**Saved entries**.
○ ○ ○
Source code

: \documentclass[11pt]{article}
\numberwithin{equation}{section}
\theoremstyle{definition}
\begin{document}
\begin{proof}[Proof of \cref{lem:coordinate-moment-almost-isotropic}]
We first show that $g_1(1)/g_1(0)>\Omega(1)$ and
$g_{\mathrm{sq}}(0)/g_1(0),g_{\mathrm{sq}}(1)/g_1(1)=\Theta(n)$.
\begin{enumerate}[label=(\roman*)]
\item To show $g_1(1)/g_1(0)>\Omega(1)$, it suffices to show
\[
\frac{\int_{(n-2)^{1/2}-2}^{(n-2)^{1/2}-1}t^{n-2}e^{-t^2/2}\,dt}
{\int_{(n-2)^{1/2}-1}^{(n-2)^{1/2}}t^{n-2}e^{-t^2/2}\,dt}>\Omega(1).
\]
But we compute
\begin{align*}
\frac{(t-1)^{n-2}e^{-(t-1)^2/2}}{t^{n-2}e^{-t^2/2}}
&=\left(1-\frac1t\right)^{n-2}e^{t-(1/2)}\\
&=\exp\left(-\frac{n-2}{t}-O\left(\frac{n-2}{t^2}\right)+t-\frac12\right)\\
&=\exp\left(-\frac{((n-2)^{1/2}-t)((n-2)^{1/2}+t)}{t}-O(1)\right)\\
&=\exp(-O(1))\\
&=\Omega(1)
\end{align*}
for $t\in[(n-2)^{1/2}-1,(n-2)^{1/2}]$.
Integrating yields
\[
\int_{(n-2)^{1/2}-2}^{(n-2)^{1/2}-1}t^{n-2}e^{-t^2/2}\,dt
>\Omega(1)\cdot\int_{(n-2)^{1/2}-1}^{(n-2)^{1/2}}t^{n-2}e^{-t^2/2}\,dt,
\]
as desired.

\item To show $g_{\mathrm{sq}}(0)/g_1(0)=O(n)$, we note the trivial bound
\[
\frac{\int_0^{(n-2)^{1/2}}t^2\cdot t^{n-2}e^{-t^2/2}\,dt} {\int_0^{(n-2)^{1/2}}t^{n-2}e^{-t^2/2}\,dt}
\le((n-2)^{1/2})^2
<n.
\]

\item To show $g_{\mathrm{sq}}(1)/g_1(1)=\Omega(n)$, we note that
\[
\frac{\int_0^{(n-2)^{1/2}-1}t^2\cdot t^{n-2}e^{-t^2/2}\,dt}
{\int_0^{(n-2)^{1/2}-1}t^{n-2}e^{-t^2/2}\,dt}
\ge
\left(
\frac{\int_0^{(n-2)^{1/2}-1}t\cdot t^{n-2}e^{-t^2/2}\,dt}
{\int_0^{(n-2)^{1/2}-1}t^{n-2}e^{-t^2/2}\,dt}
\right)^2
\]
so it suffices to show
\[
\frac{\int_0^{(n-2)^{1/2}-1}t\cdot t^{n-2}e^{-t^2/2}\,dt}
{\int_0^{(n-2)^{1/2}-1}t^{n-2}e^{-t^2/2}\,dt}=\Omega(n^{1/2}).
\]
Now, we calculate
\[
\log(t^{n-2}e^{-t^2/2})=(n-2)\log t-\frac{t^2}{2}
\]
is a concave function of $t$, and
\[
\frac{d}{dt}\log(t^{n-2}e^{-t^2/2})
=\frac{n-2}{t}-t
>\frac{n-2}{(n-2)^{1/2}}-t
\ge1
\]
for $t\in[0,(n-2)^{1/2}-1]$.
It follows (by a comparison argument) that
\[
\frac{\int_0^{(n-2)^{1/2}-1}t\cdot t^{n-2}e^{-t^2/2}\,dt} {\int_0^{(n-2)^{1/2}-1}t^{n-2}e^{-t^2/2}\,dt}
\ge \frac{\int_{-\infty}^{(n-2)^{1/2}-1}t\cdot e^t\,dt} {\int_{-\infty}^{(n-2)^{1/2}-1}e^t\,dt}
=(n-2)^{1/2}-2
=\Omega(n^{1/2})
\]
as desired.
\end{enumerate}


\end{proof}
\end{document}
○ ○ ○
**EXERCISE**.
Filter the records for lines containing the word "proof" and copy each one.

**TASK SOLUTION**.
\begin{proof}[Proof of \cref{lem:coordinate-moment-almost-isotropic}]
\end{proof}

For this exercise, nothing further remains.